Сближение Киреевского с оптинским старцем Макарием относится предположительно к началу 1840-х годов. В октябре 1845 года Иван Васильевич в письме к своему другу С.П. Шевыреву говорил о Макарии как об "одном из самых высоких и замечательных старцев, еще хранимых Богом в России" [6]. С этих пор устанавливается самая тесная связь между Киреевским и старцем, поддерживаемая и перепиской, и личным общением.

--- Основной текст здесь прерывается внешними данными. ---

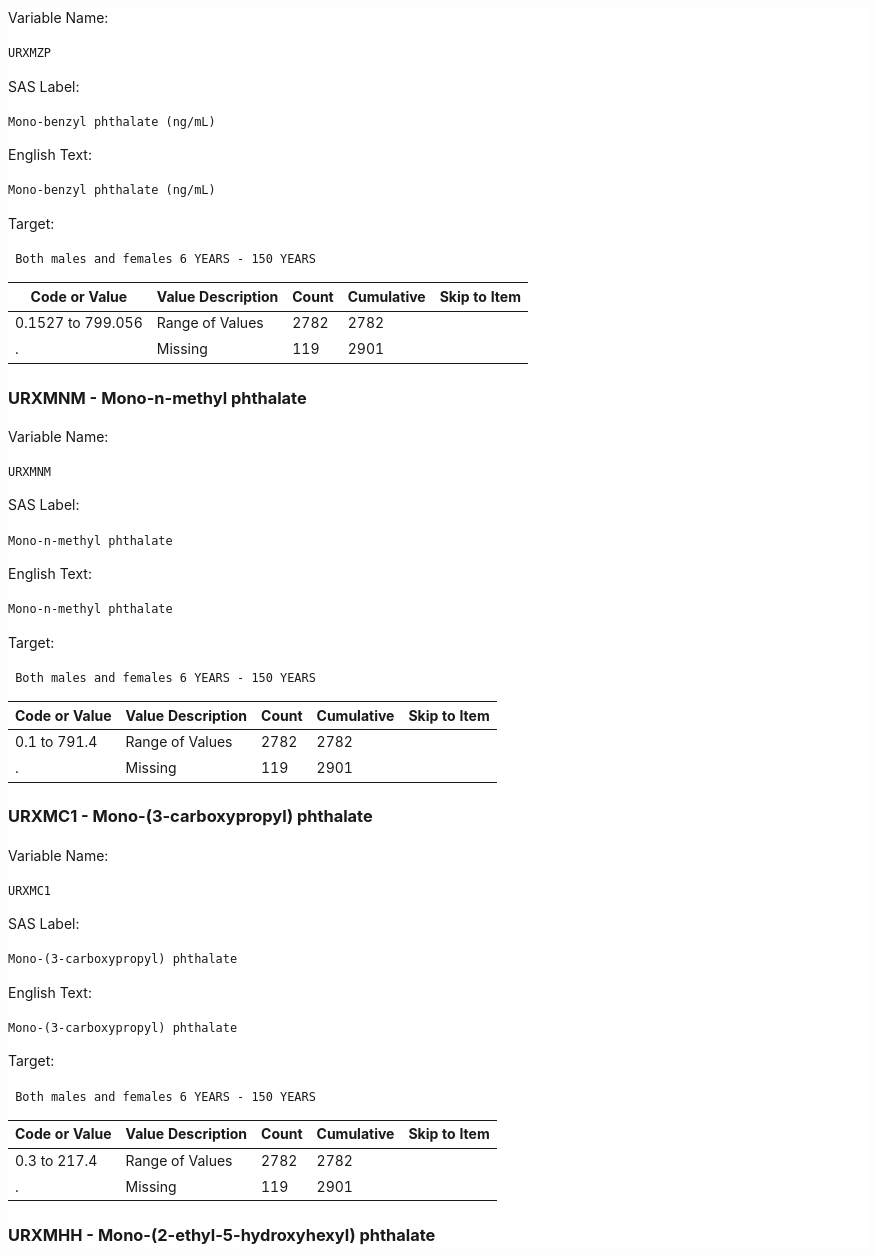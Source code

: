 Variable Name:

    URXMZP
SAS Label:

    Mono-benzyl phthalate (ng/mL)
English Text:

    Mono-benzyl phthalate (ng/mL)
Target:

     Both males and females 6 YEARS - 150 YEARS
Code or Value | Value Description | Count | Cumulative | Skip to Item  
---|---|---|---|---  
0.1527 to 799.056 | Range of Values | 2782 | 2782 |   
. | Missing | 119 | 2901 |   
  
### URXMNM - Mono-n-methyl phthalate

Variable Name:

    URXMNM
SAS Label:

    Mono-n-methyl phthalate
English Text:

    Mono-n-methyl phthalate
Target:

     Both males and females 6 YEARS - 150 YEARS
Code or Value | Value Description | Count | Cumulative | Skip to Item  
---|---|---|---|---  
0.1 to 791.4 | Range of Values | 2782 | 2782 |   
. | Missing | 119 | 2901 |   
  
### URXMC1 - Mono-(3-carboxypropyl) phthalate

Variable Name:

    URXMC1
SAS Label:

    Mono-(3-carboxypropyl) phthalate
English Text:

    Mono-(3-carboxypropyl) phthalate
Target:

     Both males and females 6 YEARS - 150 YEARS
Code or Value | Value Description | Count | Cumulative | Skip to Item  
---|---|---|---|---  
0.3 to 217.4 | Range of Values | 2782 | 2782 |   
. | Missing | 119 | 2901 |   
  
### URXMHH - Mono-(2-ethyl-5-hydroxyhexyl) phthalate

Оптина пустынь находилась неподалеку от Долбино, родового имения Киреевских, поэтому Иван Васильевич, нередко с семьей, приезжал в обитель, и сам Макарий навещал своих духовных детей [7].
Благодаря его окормлению "внутреннее устроение" Киреевского получает почти аскетический характер "трезвения ума" и "бдения над сердцем". Христианская антропология считает сердце средоточием всех душевных и духовных сил человека, направление которых зависит именно от "решения сердца", и уже Макарий Великий знал, что "сердце есть необъятная бездна" [8] - и по заключенным в нем "хотениям", и по неисследимым движениям его. Религиозно-этическая рефлексия Киреевского имеет важнейшей своей целью "беречь сердце на пути правды" [9], для чего с подлинно аскетической решимостью он мобилизует свою волю "твердо, незыблемо, несокрушимо, алмазно-твердо поставить себе границы не только в делах, но в самых незаметных пожеланиях, боясь как огня, как бесчестия, самого незаметного лукавства в самой мимолетной мечте. Господи! Дай мне силы и постоянное желание быть истинным во всех изгибах моего ума и сердца!" [10]. Такое направление "внутреннего делания" естественно готовило Киреевского к восхождению на вершину богообщения - к "сердечной молитве", то есть молитве Иисусовой.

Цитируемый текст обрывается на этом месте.